Doscientos escaparates, miles de obras que esperan ser vistas por algún ojo amable y cientos de personas que pasean mientras miran por encima el producto. ARCO vuelve a Madrid. Lo hace con sus 200 galerías, sus decenas de países y con mucha mercancía. Los estands esperan ansiosos, sus dueños salen de entre las paredes de quita y pon como águilas hambrientas en busca del perfil idóneo que quiera, y pueda, hacerse con alguna de sus obras. Este año la más cara es una escultura de Juan Muñoz de 1,5 millones.

Permanecerán en los pabellones 7 y 9 de IFEMA hasta este domingo 26 de febrero, expectantes, aunque el verdadero negocio se hizo ayer cuando se abrieron las puertas a los grandes coleccionistas y a sus séquitos de expertos en arte contemporáneo.

Un lugar de encuentro donde especialistas, artistas y comisarios pueden debatir y compartir ideas»

El arte como negocio que es, al fin y al cabo, el motor de su supervivencia pero que ahora está más mercantilizado que nunca. Manuel Borja-Villel, director del Museo Reina Sofía de Madrid, lleva toda la mañana en la feria, entre estand y estand, y entre puesto de zumo y puesto de agua con limón (los que más público atrajeron ayer, sin contar con la sala VIP).

Para él, «ARCO es obviamente una feria, con la función principal de comprar y vender, pero si tiene algo especial es que se ha convertido en un lugar de encuentro donde especialistas, artistas o comisarios pueden debatir y compartir ideas».

Reflejo de esta tendencia es el nuevo programa Diálogos. Una iniciativa experimental que han aceptado 12 galerías. Se trata de que cada una de ellas exponga a dos artistas y que las obras de estos hablen entre ellas. «Dos diálogos visuales que se generan aspirando a crear nuevos espacios de contemplación activa e intercambio de contenido que nutre y hace posible el arte», aseguran desde ARCO.

Diálogos y Argentina

La galería Alexander and Bonin, de Nueva York, o Nara Roesler, de Sao Paulo, han sido dos de las seleccionadas para esta iniciativa que ha sido comisariada por María de Corral, Catalina Lozano y Lorena Martínez de Corral. En ella también nos encontramos con dos argentinas, procedentes del país invitado este año.

Borja-Villel ha pasado gran parte de su mañana en los estands dedicados a este país. «Aún me queda mucho por recorrer pero he visto, como es natural, muchos artistas latinoamericanos que trabajan sobre todo con prácticas conceptuales de los años 60 70 y que se están redescubriendo desde hace unos años y que forman parte esencial del arte actual», asegura.

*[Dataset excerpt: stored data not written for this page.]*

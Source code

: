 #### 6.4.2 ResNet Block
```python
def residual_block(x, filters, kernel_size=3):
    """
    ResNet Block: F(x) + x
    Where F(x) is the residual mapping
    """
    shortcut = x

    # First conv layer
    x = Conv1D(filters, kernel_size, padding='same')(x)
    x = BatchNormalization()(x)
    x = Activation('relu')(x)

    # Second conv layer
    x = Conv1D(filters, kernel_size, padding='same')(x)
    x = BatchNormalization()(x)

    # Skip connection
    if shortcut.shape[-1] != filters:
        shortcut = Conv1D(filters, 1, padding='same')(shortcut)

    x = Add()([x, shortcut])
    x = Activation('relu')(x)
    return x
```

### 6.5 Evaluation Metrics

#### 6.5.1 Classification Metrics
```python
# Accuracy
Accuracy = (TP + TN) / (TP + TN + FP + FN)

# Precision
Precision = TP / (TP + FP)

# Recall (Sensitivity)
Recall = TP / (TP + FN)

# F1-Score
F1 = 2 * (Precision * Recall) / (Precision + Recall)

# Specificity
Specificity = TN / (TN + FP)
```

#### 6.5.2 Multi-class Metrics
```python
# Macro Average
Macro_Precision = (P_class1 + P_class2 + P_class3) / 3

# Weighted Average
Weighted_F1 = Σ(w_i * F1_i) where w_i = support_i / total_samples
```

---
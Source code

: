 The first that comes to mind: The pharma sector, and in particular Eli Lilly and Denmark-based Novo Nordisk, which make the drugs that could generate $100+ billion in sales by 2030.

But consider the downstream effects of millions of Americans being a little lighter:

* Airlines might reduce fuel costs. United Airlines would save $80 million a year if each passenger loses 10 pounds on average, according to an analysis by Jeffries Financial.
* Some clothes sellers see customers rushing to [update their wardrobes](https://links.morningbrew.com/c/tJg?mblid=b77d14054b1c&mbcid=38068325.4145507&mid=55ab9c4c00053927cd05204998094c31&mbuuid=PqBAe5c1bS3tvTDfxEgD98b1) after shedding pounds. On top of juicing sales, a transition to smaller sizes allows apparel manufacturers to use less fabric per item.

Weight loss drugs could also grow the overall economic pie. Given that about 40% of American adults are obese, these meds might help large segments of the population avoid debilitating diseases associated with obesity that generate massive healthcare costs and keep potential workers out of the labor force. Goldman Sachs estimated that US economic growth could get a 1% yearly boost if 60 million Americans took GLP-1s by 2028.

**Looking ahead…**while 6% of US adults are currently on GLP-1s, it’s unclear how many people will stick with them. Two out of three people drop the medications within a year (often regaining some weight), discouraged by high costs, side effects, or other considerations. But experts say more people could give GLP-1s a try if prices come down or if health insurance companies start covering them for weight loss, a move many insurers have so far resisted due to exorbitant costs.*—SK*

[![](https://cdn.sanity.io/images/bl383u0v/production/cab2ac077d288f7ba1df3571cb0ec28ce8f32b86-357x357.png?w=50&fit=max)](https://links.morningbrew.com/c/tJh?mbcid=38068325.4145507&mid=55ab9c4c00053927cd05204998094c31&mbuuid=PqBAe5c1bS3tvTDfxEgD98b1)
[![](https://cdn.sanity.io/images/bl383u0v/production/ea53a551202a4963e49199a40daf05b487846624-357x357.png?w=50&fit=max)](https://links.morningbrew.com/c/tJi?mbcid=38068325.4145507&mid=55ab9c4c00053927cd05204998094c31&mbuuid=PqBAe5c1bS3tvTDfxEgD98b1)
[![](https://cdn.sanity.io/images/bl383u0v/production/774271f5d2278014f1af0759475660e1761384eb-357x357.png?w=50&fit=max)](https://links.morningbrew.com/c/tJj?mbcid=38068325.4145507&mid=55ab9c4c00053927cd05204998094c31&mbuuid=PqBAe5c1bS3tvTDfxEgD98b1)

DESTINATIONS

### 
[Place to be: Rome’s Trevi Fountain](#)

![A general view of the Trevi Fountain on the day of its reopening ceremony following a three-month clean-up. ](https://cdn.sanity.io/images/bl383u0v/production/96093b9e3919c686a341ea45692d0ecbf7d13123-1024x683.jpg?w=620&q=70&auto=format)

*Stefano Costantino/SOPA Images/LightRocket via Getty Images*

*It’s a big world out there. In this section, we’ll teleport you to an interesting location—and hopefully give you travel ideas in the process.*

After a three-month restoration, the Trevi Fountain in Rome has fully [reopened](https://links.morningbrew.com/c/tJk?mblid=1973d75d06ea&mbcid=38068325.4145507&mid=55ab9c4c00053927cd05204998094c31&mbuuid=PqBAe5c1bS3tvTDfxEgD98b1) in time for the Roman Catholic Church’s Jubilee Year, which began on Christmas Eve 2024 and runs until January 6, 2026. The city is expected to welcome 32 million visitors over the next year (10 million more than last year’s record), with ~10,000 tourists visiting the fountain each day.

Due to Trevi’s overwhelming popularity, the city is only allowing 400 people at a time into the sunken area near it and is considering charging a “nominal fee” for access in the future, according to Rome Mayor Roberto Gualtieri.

Existe un interés por el proceso, un cierto compromiso artístico, un interés por la forma»

Ha sido Inés Katzenstein, directora-fundadora del Departamento de Arte de la Universidad Torcuato Di Tella, la encargada de elegir a las galerías participantes dentro del país invitado. En total 12, aunque sólo dos pisan por primera vez está feria. Artistas como Eduardo Basualdo, Sebastián Diáz Moralez, Adriana Minoliti o Mercedes Azpilicueta son algunos de los que han presentando sus obras en esta edición.

Se trata de la 36º edición de ARCO, que vuelve a contar con más de veinte países distintos pero que mantiene la fuerza del arte español. Para Borja-Villel, «muy similar al de otros países: la globalización afecta a todos los ámbitos y también al arte. Como en el resto de lugares hay un interés por el proceso, un cierto compromiso artístico, un interés por la forma, muy distinto al de la modernidad».

«Lo que destacaría, incluso en una feria que no es el lugar para ello, es la transversalidad de las disciplinas, los distintos medios. El medio, la técnica, no es el centro de sus prácticas», añade. Algo similar a lo que horas antes había asegurado Norman Foster en la Feria. «En la creación no existe la hoja en blanco. Todos estamos conectados».

El muro de Trump en ARCO

Una transversalidad y una conexión que llevan a obras más comprometidas, más intensas, que llegan de otra forma al público. En declaraciones a Europa Press, el galerista Pedro Cera ha hecho hincapié en esta idea y cómo ayuda a la evolución artística. «Ese había sido uno de los problemas de años anteriores, la gente se interesaba más por un trabajo sin sentido que por los de profundidad intelectual. Había un lado superficial», ha asegurado.

Esa profundidad se puede observar en una de las obras de la galería alicantina Aural, que proyecta un vídeo donde un muro interminable divide Estados Unidos y México. El montaje forma parte de la obra La partitura de Máximo González.

Se trata sin duda de otra muestra de la conexión de esta feria con Latinoamérica, que llevan enfatizando desde su nacimiento y que siempre trae a España las problemáticas sociales y políticas de sus naciones a través de sus obras de arte.